- Problem requirements: Only lines holding the word "increaseLinearVelocityActionResolver" are needed; copy each of them from the material.

- Exercise data:

□ □ □ □ □

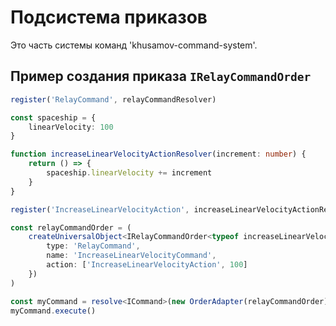 Подсистема приказов
===================

Это часть системы команд 'khusamov-command-system'.

Пример создания приказа `IRelayCommandOrder`
--------------------------------------------

```typescript
register('RelayCommand', relayCommandResolver)

const spaceship = {
	linearVelocity: 100
}

function increaseLinearVelocityActionResolver(increment: number) {
	return () => {
		spaceship.linearVelocity += increment
	}
}

register('IncreaseLinearVelocityAction', increaseLinearVelocityActionResolver)

const relayCommandOrder = (
	createUniversalObject<IRelayCommandOrder<typeof increaseLinearVelocityActionResolver>>({
		type: 'RelayCommand',
		name: 'IncreaseLinearVelocityCommand',
		action: ['IncreaseLinearVelocityAction', 100]
	})
)

const myCommand = resolve<ICommand>(new OrderAdapter(relayCommandOrder).type, relayCommandOrder)
myCommand.execute()
```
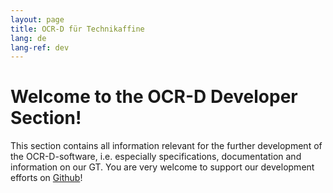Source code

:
 ```yaml
---
layout: page
title: OCR-D für Technikaffine
lang: de
lang-ref: dev
---
```


# Welcome to the OCR-D Developer Section!
This section contains all information relevant for the further development of the OCR-D-software, i.e. especially specifications, documentation and information on our GT. You are very welcome to support our development efforts on [Github](https://github.com/OCR-D)!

□ □ □ □ □

- Written response:
function increaseLinearVelocityActionResolver(increment: number) {
register('IncreaseLinearVelocityAction', increaseLinearVelocityActionResolver)
	createUniversalObject<IRelayCommandOrder<typeof increaseLinearVelocityActionResolver>>({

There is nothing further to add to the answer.